Task prompt → In the entries below, filter for the word "winClose" and copy every matching line.

____ Supplied data

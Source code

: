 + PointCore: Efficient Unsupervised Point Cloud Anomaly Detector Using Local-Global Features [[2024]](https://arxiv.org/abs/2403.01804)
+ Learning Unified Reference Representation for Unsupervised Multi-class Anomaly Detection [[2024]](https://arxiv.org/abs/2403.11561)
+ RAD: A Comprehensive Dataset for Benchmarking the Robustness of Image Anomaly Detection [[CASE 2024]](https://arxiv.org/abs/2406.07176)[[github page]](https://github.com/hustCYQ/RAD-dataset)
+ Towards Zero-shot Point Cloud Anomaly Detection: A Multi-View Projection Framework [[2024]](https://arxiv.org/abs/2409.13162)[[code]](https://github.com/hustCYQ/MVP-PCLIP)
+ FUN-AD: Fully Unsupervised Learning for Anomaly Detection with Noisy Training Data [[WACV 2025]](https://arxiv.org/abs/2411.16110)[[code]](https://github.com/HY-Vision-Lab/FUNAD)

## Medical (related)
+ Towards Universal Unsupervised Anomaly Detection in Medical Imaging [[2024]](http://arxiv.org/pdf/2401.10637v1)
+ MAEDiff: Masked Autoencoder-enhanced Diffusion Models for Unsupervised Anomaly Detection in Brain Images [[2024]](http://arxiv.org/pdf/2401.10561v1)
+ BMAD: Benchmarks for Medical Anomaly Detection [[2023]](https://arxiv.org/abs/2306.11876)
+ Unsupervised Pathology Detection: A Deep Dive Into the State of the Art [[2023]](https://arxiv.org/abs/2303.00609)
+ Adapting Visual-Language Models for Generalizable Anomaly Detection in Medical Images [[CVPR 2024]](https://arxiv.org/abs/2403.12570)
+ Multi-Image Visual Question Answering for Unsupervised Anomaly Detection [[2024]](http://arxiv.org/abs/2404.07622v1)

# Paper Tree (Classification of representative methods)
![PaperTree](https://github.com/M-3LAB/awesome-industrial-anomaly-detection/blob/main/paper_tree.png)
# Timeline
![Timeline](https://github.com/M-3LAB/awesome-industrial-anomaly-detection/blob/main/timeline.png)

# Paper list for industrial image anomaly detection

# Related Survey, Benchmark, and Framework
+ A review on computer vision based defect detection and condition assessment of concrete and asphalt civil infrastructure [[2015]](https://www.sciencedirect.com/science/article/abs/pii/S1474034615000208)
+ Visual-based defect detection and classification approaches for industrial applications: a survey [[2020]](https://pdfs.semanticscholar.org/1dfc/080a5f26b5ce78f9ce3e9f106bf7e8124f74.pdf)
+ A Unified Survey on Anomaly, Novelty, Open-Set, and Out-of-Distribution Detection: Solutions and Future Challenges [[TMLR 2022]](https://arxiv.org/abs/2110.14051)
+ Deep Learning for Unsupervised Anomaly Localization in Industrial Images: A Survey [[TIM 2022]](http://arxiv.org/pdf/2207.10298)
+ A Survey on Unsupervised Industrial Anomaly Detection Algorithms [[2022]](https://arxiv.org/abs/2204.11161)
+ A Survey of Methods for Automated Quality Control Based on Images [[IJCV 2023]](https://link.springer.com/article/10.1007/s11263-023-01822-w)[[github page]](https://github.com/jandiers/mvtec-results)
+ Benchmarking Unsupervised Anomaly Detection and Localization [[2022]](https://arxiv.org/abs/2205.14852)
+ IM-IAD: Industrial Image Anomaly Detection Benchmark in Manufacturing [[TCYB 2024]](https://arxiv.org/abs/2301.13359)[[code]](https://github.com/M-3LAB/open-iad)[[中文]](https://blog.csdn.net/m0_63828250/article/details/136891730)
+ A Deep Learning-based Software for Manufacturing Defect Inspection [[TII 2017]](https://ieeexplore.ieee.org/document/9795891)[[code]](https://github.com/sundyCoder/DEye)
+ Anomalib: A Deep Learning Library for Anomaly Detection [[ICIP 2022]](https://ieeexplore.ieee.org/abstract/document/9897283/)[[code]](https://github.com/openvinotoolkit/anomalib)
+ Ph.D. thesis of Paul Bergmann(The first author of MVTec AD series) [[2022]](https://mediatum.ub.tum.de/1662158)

________
____ Supplied data

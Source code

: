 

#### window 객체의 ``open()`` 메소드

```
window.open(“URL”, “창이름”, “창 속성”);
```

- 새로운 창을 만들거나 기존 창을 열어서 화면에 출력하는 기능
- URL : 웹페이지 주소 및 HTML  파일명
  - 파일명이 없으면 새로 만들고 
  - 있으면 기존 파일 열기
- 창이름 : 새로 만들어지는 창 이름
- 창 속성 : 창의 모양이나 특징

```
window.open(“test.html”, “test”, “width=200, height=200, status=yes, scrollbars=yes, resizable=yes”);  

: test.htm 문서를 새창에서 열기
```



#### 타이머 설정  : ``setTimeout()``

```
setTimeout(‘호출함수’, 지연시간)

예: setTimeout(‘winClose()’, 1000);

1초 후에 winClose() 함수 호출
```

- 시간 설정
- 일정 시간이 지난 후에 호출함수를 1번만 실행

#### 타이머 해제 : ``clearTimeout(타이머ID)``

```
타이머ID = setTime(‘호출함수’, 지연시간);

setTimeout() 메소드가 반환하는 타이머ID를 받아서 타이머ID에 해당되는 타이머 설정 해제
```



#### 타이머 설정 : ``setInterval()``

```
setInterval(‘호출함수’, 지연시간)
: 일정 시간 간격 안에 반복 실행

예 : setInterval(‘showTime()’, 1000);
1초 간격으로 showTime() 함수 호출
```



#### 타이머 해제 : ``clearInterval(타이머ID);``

________
____ Supplied data

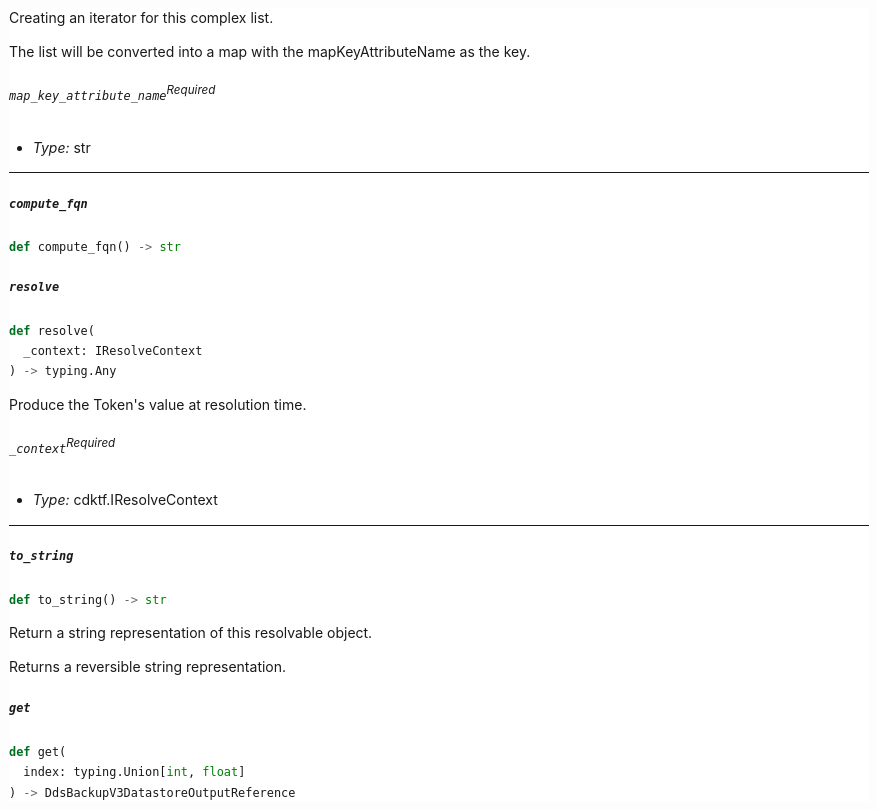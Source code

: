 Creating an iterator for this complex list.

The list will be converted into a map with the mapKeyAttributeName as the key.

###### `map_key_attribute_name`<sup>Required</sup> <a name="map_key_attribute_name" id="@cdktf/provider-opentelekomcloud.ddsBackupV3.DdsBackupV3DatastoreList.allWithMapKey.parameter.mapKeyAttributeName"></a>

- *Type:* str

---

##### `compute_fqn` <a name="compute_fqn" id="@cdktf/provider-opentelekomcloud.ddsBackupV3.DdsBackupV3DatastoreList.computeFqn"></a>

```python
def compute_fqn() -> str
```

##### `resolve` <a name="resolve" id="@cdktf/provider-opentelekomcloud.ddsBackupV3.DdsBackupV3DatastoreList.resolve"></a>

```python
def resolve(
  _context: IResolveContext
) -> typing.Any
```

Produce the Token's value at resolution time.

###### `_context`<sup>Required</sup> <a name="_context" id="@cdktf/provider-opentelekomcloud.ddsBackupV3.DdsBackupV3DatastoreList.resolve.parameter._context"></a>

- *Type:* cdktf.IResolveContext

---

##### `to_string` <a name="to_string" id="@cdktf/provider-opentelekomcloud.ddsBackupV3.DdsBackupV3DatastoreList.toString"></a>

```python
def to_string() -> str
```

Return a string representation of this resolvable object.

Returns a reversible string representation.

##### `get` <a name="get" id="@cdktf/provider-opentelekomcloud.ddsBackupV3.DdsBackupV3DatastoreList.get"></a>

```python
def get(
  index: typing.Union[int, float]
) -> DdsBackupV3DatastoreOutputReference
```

________

Exercise answer →
예: setTimeout(‘winClose()’, 1000);
1초 후에 winClose() 함수 호출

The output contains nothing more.